Duties are being introduced on log exports in an attempt to further encourage foreign investors, even if it is only to secure the raw material to export as machined timber. The Russians are desperate to make the most of their resources and not sell logs cheaply to companies that will process and add value outside the country.

Domestic demand

This sort of investment is expected to increase Russian demand for timber as construction picks up internally – supported by rising oil prices – and, combined with rising expectations from the Russian consumer, more and more volume will be taken by the internal market.

Activity in various regions of this vast country varies dramatically, but the overall local economy is growing at around 8% and the existing housing stock is in huge need of repair and maintenance activity.

Currently lower grades of softwood are accepted by the domestic market for building and construction, with the higher quality grades generally being exported, but again this is expected to change over the coming years and more of the higher grade material will be consumed internally too.

&#8220The Russians are desperate to make the most of their resources and not sell logs cheaply to companies that will process and add value outside the country”

The forestry resources and markets are generally split between the north-western “European Russia” forestry and eastern “Asian Russia” forestry.

European Russia is the area most strongly developed in terms of forestry resources. Close geographic links with Baltic and Scandinavian countries have led to good use of accessible wood resources. Although better infrastructure and machinery will open this up further, growing domestic demand and the existing level of forest use mean exports to Europe will be limited.

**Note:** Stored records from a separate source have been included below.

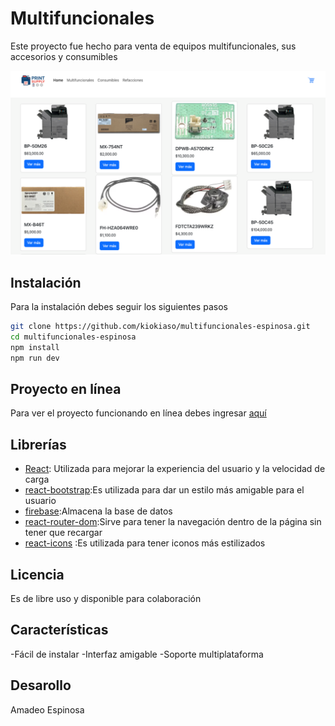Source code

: # Multifuncionales

Este proyecto fue  hecho para venta de equipos multifuncionales, sus accesorios y consumibles

![captura](/public/principal.png)

## Instalación
Para la instalación debes seguir los siguientes pasos

```bash
git clone https://github.com/kiokiaso/multifuncionales-espinosa.git
cd multifuncionales-espinosa
npm install
npm run dev
```
## Proyecto en línea
Para ver el proyecto funcionando en línea debes ingresar [aquí](https://multifuncionales-espinosa.vercel.app/)

## Librerías
- [React](https://es.react.dev/): Utilizada para mejorar la experiencia del usuario y la velocidad de carga
- [react-bootstrap](https://react-bootstrap.netlify.app/):Es utilizada para dar un estilo más amigable para el usuario
- [firebase](https://firebase.google.com/):Almacena la base de datos
- [react-router-dom](https://www.npmjs.com/package/react-router-dom):Sirve para tener la navegación dentro de la página sin tener que recargar
- [react-icons]() :Es utilizada para tener iconos más estilizados

## Licencia
Es de libre uso y disponible para colaboración

## Características
-Fácil de instalar
-Interfaz amigable
-Soporte multiplataforma

## Desarollo
Amadeo Espinosa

Baltic and Scandinavian manufacturers who had previously enjoyed relatively low log prices from Russia will also be faced with increased cost prices and the potential requirement to invest in Russian infrastructure to make the most of their forestry resources as president Putin tries to retain added-value processes within the country’s borders.

Foreign investment

Targeting Japan and the US for their foreign investment, Asian Russian countries may face similar issues as Baltic and Scandinavian exporters in terms of rising prices and the need to invest in Russian infrastructure.

China makes up 25% of log exports from the eastern forests and the close historical ties with China mean that log exports are set to continue growing, with a 40% increase in first-quarter softwood exports into China from 2005-2006. The longer lengths preferred by the Chinese are also more readily available and there is plenty of capacity in the forestry reserves if the appropriate infrastructure and investment is organised effectively.

One of the key reasons for international forestry businesses to invest in Russia is to secure the fibre source, not primarily for sawn timber but for the pulp and paper industry. Russia has some of the last resources of virgin, long fibre from spruce available in the world and it is much in demand for specific uses like paper packaging. This complements the faster grown products, with short fibres, which are useful for other types of products and are attracting investment in places like South America by the same international organisations.

International forestry company Metsäliitto‘s investment in the Svir mill and surrounding forestry follows this same strategy. This highlights how the benefits of investment will be enjoyed by the pulp and paper side of their business and also by Finnforest‘s solid wood customers looking for access to high quality Russian softwood.